• Try it: Using the records below, filter for lines that contain the string "their" and copy them out.
*** Data extract
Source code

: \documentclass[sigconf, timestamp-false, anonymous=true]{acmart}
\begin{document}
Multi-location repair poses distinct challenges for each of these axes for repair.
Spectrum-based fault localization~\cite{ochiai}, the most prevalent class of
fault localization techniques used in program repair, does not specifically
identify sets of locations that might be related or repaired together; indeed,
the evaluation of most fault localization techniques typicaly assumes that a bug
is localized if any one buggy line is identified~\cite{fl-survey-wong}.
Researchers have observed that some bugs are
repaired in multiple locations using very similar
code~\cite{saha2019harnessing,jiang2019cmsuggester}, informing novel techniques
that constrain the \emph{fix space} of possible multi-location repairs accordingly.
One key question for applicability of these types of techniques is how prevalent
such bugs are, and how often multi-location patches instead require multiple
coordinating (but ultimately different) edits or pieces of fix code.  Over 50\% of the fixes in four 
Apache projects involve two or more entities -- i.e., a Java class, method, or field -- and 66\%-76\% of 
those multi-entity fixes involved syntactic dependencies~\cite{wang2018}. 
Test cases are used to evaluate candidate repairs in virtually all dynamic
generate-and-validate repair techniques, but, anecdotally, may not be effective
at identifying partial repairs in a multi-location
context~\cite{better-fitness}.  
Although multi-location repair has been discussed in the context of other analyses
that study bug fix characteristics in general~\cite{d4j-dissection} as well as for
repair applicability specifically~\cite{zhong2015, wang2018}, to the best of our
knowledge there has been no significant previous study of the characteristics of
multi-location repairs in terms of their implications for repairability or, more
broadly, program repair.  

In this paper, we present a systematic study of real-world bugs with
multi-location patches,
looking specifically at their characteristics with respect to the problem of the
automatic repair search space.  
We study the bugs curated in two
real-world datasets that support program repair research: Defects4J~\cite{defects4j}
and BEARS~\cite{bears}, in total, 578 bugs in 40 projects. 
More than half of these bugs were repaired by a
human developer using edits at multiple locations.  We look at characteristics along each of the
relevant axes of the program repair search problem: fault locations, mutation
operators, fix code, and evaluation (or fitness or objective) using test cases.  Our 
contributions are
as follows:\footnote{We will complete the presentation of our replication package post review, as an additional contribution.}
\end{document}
******
• Exercise answer:
multi-location repairs in terms of their implications for repairability or, more
looking specifically at their characteristics with respect to the problem of the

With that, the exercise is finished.